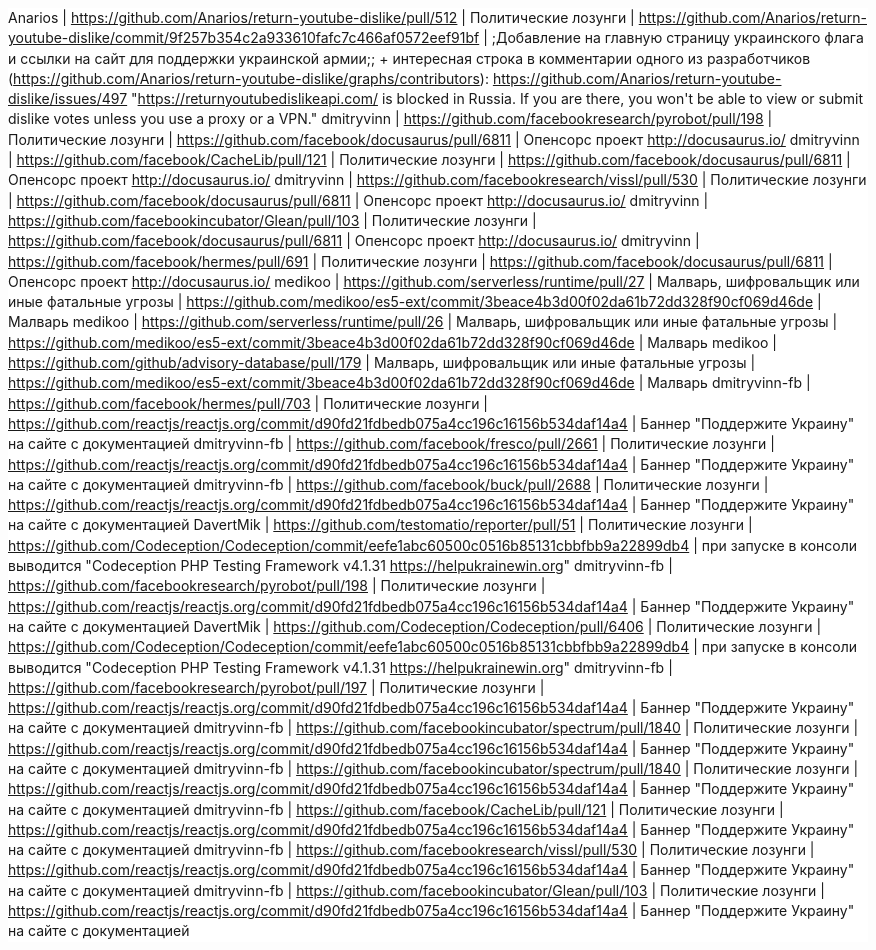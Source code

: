 Anarios | https://github.com/Anarios/return-youtube-dislike/pull/512 | Политические лозунги | https://github.com/Anarios/return-youtube-dislike/commit/9f257b354c2a933610fafc7c466af0572eef91bf | ;Добавление на главную страницу украинского флага и ссылки на сайт для поддержки украинской армии;; + интересная строка в комментарии одного из разработчиков (https://github.com/Anarios/return-youtube-dislike/graphs/contributors): https://github.com/Anarios/return-youtube-dislike/issues/497 "https://returnyoutubedislikeapi.com/ is blocked in Russia. If you are there, you won't be able to view or submit dislike votes unless you use a proxy or a VPN."
dmitryvinn | https://github.com/facebookresearch/pyrobot/pull/198 | Политические лозунги | https://github.com/facebook/docusaurus/pull/6811 | Опенсорс проект http://docusaurus.io/
dmitryvinn | https://github.com/facebook/CacheLib/pull/121 | Политические лозунги | https://github.com/facebook/docusaurus/pull/6811 | Опенсорс проект http://docusaurus.io/
dmitryvinn | https://github.com/facebookresearch/vissl/pull/530 | Политические лозунги | https://github.com/facebook/docusaurus/pull/6811 | Опенсорс проект http://docusaurus.io/
dmitryvinn | https://github.com/facebookincubator/Glean/pull/103 | Политические лозунги | https://github.com/facebook/docusaurus/pull/6811 | Опенсорс проект http://docusaurus.io/
dmitryvinn | https://github.com/facebook/hermes/pull/691 | Политические лозунги | https://github.com/facebook/docusaurus/pull/6811 | Опенсорс проект http://docusaurus.io/
medikoo | https://github.com/serverless/runtime/pull/27 | Малварь, шифровальщик или иные фатальные угрозы | https://github.com/medikoo/es5-ext/commit/3beace4b3d00f02da61b72dd328f90cf069d46de | Малварь
medikoo | https://github.com/serverless/runtime/pull/26 | Малварь, шифровальщик или иные фатальные угрозы | https://github.com/medikoo/es5-ext/commit/3beace4b3d00f02da61b72dd328f90cf069d46de | Малварь
medikoo | https://github.com/github/advisory-database/pull/179 | Малварь, шифровальщик или иные фатальные угрозы | https://github.com/medikoo/es5-ext/commit/3beace4b3d00f02da61b72dd328f90cf069d46de | Малварь
dmitryvinn-fb | https://github.com/facebook/hermes/pull/703 | Политические лозунги | https://github.com/reactjs/reactjs.org/commit/d90fd21fdbedb075a4cc196c16156b534daf14a4 | Баннер "Поддержите Украину" на сайте с документацией
dmitryvinn-fb | https://github.com/facebook/fresco/pull/2661 | Политические лозунги | https://github.com/reactjs/reactjs.org/commit/d90fd21fdbedb075a4cc196c16156b534daf14a4 | Баннер "Поддержите Украину" на сайте с документацией
dmitryvinn-fb | https://github.com/facebook/buck/pull/2688 | Политические лозунги | https://github.com/reactjs/reactjs.org/commit/d90fd21fdbedb075a4cc196c16156b534daf14a4 | Баннер "Поддержите Украину" на сайте с документацией
DavertMik | https://github.com/testomatio/reporter/pull/51 | Политические лозунги | https://github.com/Codeception/Codeception/commit/eefe1abc60500c0516b85131cbbfbb9a22899db4 | при запуске в консоли выводится "Codeception PHP Testing Framework v4.1.31 https://helpukrainewin.org"
dmitryvinn-fb | https://github.com/facebookresearch/pyrobot/pull/198 | Политические лозунги | https://github.com/reactjs/reactjs.org/commit/d90fd21fdbedb075a4cc196c16156b534daf14a4 | Баннер "Поддержите Украину" на сайте с документацией
DavertMik | https://github.com/Codeception/Codeception/pull/6406 | Политические лозунги | https://github.com/Codeception/Codeception/commit/eefe1abc60500c0516b85131cbbfbb9a22899db4 | при запуске в консоли выводится "Codeception PHP Testing Framework v4.1.31 https://helpukrainewin.org"
dmitryvinn-fb | https://github.com/facebookresearch/pyrobot/pull/197 | Политические лозунги | https://github.com/reactjs/reactjs.org/commit/d90fd21fdbedb075a4cc196c16156b534daf14a4 | Баннер "Поддержите Украину" на сайте с документацией
dmitryvinn-fb | https://github.com/facebookincubator/spectrum/pull/1840 | Политические лозунги | https://github.com/reactjs/reactjs.org/commit/d90fd21fdbedb075a4cc196c16156b534daf14a4 | Баннер "Поддержите Украину" на сайте с документацией
dmitryvinn-fb | https://github.com/facebookincubator/spectrum/pull/1840 | Политические лозунги | https://github.com/reactjs/reactjs.org/commit/d90fd21fdbedb075a4cc196c16156b534daf14a4 | Баннер "Поддержите Украину" на сайте с документацией
dmitryvinn-fb | https://github.com/facebook/CacheLib/pull/121 | Политические лозунги | https://github.com/reactjs/reactjs.org/commit/d90fd21fdbedb075a4cc196c16156b534daf14a4 | Баннер "Поддержите Украину" на сайте с документацией
dmitryvinn-fb | https://github.com/facebookresearch/vissl/pull/530 | Политические лозунги | https://github.com/reactjs/reactjs.org/commit/d90fd21fdbedb075a4cc196c16156b534daf14a4 | Баннер "Поддержите Украину" на сайте с документацией
dmitryvinn-fb | https://github.com/facebookincubator/Glean/pull/103 | Политические лозунги | https://github.com/reactjs/reactjs.org/commit/d90fd21fdbedb075a4cc196c16156b534daf14a4 | Баннер "Поддержите Украину" на сайте с документацией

_ _ _ _ _

* [DESCRIPTION OF THE TASK] An exact, picture-free copy of the listing above is the goal; write it out now.

* [COMPLETED TASK]
Source code

: Anarios | https://github.com/Anarios/return-youtube-dislike/pull/512 | Политические лозунги | https://github.com/Anarios/return-youtube-dislike/commit/9f257b354c2a933610fafc7c466af0572eef91bf | ;Добавление на главную страницу украинского флага и ссылки на сайт для поддержки украинской армии;; + интересная строка в комментарии одного из разработчиков (https://github.com/Anarios/return-youtube-dislike/graphs/contributors): https://github.com/Anarios/return-youtube-dislike/issues/497 "https://returnyoutubedislikeapi.com/ is blocked in Russia. If you are there, you won't be able to view or submit dislike votes unless you use a proxy or a VPN."
dmitryvinn | https://github.com/facebookresearch/pyrobot/pull/198 | Политические лозунги | https://github.com/facebook/docusaurus/pull/6811 | Опенсорс проект http://docusaurus.io/
dmitryvinn | https://github.com/facebook/CacheLib/pull/121 | Политические лозунги | https://github.com/facebook/docusaurus/pull/6811 | Опенсорс проект http://docusaurus.io/
dmitryvinn | https://github.com/facebookresearch/vissl/pull/530 | Политические лозунги | https://github.com/facebook/docusaurus/pull/6811 | Опенсорс проект http://docusaurus.io/
dmitryvinn | https://github.com/facebookincubator/Glean/pull/103 | Политические лозунги | https://github.com/facebook/docusaurus/pull/6811 | Опенсорс проект http://docusaurus.io/
dmitryvinn | https://github.com/facebook/hermes/pull/691 | Политические лозунги | https://github.com/facebook/docusaurus/pull/6811 | Опенсорс проект http://docusaurus.io/
medikoo | https://github.com/serverless/runtime/pull/27 | Малварь, шифровальщик или иные фатальные угрозы | https://github.com/medikoo/es5-ext/commit/3beace4b3d00f02da61b72dd328f90cf069d46de | Малварь
medikoo | https://github.com/serverless/runtime/pull/26 | Малварь, шифровальщик или иные фатальные угрозы | https://github.com/medikoo/es5-ext/commit/3beace4b3d00f02da61b72dd328f90cf069d46de | Малварь
medikoo | https://github.com/github/advisory-database/pull/179 | Малварь, шифровальщик или иные фатальные угрозы | https://github.com/medikoo/es5-ext/commit/3beace4b3d00f02da61b72dd328f90cf069d46de | Малварь
dmitryvinn-fb | https://github.com/facebook/hermes/pull/703 | Политические лозунги | https://github.com/reactjs/reactjs.org/commit/d90fd21fdbedb075a4cc196c16156b534daf14a4 | Баннер "Поддержите Украину" на сайте с документацией
dmitryvinn-fb | https://github.com/facebook/fresco/pull/2661 | Политические лозунги | https://github.com/reactjs/reactjs.org/commit/d90fd21fdbedb075a4cc196c16156b534daf14a4 | Баннер "Поддержите Украину" на сайте с документацией
dmitryvinn-fb | https://github.com/facebook/buck/pull/2688 | Политические лозунги | https://github.com/reactjs/reactjs.org/commit/d90fd21fdbedb075a4cc196c16156b534daf14a4 | Баннер "Поддержите Украину" на сайте с документацией
DavertMik | https://github.com/testomatio/reporter/pull/51 | Политические лозунги | https://github.com/Codeception/Codeception/commit/eefe1abc60500c0516b85131cbbfbb9a22899db4 | при запуске в консоли выводится "Codeception PHP Testing Framework v4.1.31 https://helpukrainewin.org"
dmitryvinn-fb | https://github.com/facebookresearch/pyrobot/pull/198 | Политические лозунги | https://github.com/reactjs/reactjs.org/commit/d90fd21fdbedb075a4cc196c16156b534daf14a4 | Баннер "Поддержите Украину" на сайте с документацией
DavertMik | https://github.com/Codeception/Codeception/pull/6406 | Политические лозунги | https://github.com/Codeception/Codeception/commit/eefe1abc60500c0516b85131cbbfbb9a22899db4 | при запуске в консоли выводится "Codeception PHP Testing Framework v4.1.31 https://helpukrainewin.org"
dmitryvinn-fb | https://github.com/facebookresearch/pyrobot/pull/197 | Политические лозунги | https://github.com/reactjs/reactjs.org/commit/d90fd21fdbedb075a4cc196c16156b534daf14a4 | Баннер "Поддержите Украину" на сайте с документацией
dmitryvinn-fb | https://github.com/facebookincubator/spectrum/pull/1840 | Политические лозунги | https://github.com/reactjs/reactjs.org/commit/d90fd21fdbedb075a4cc196c16156b534daf14a4 | Баннер "Поддержите Украину" на сайте с документацией
dmitryvinn-fb | https://github.com/facebookincubator/spectrum/pull/1840 | Политические лозунги | https://github.com/reactjs/reactjs.org/commit/d90fd21fdbedb075a4cc196c16156b534daf14a4 | Баннер "Поддержите Украину" на сайте с документацией
dmitryvinn-fb | https://github.com/facebook/CacheLib/pull/121 | Политические лозунги | https://github.com/reactjs/reactjs.org/commit/d90fd21fdbedb075a4cc196c16156b534daf14a4 | Баннер "Поддержите Украину" на сайте с документацией
dmitryvinn-fb | https://github.com/facebookresearch/vissl/pull/530 | Политические лозунги | https://github.com/reactjs/reactjs.org/commit/d90fd21fdbedb075a4cc196c16156b534daf14a4 | Баннер "Поддержите Украину" на сайте с документацией
dmitryvinn-fb | https://github.com/facebookincubator/Glean/pull/103 | Политические лозунги | https://github.com/reactjs/reactjs.org/commit/d90fd21fdbedb075a4cc196c16156b534daf14a4 | Баннер "Поддержите Украину" на сайте с документацией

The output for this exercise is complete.